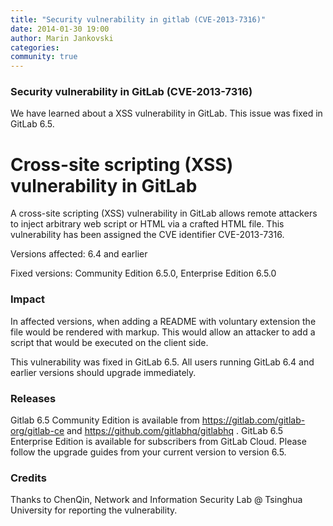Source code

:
 ```yaml
---
title: "Security vulnerability in gitlab (CVE-2013-7316)"
date: 2014-01-30 19:00
author: Marin Jankovski
categories:
community: true
---
```

### Security vulnerability in GitLab (CVE-2013-7316)

We have learned about a XSS vulnerability in GitLab. This issue was fixed in GitLab 6.5.

<!--more-->

# Cross-site scripting (XSS) vulnerability in GitLab

A cross-site scripting (XSS) vulnerability in GitLab allows remote attackers to inject arbitrary web script or HTML via a crafted HTML file.
This vulnerability has been assigned the CVE identifier CVE-2013-7316.

Versions affected: 6.4 and earlier

Fixed versions: Community Edition 6.5.0, Enterprise Edition 6.5.0

### Impact
In affected versions, when adding a README with voluntary extension the file would be rendered with markup. This would allow an attacker to add a script that would be executed on the client side.

This vulnerability was fixed in GitLab 6.5. All users running GitLab 6.4 and earlier versions should upgrade immediately.

### Releases
Gitlab 6.5 Community Edition is available from https://gitlab.com/gitlab-org/gitlab-ce and https://github.com/gitlabhq/gitlabhq .
GitLab 6.5 Enterprise Edition is available for subscribers from GitLab Cloud.
Please follow the upgrade guides from your current version to version 6.5.

### Credits
Thanks to ChenQin, Network and Information Security Lab @ Tsinghua University for reporting the vulnerability.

◆ ◆ ◆ ◆ ◆ ◆ ◆

= Try it =
Scan the material above and copy every line that holds the string "site".

= Problem solution =
# Cross-site scripting (XSS) vulnerability in GitLab
A cross-site scripting (XSS) vulnerability in GitLab allows remote attackers to inject arbitrary web script or HTML via a crafted HTML file.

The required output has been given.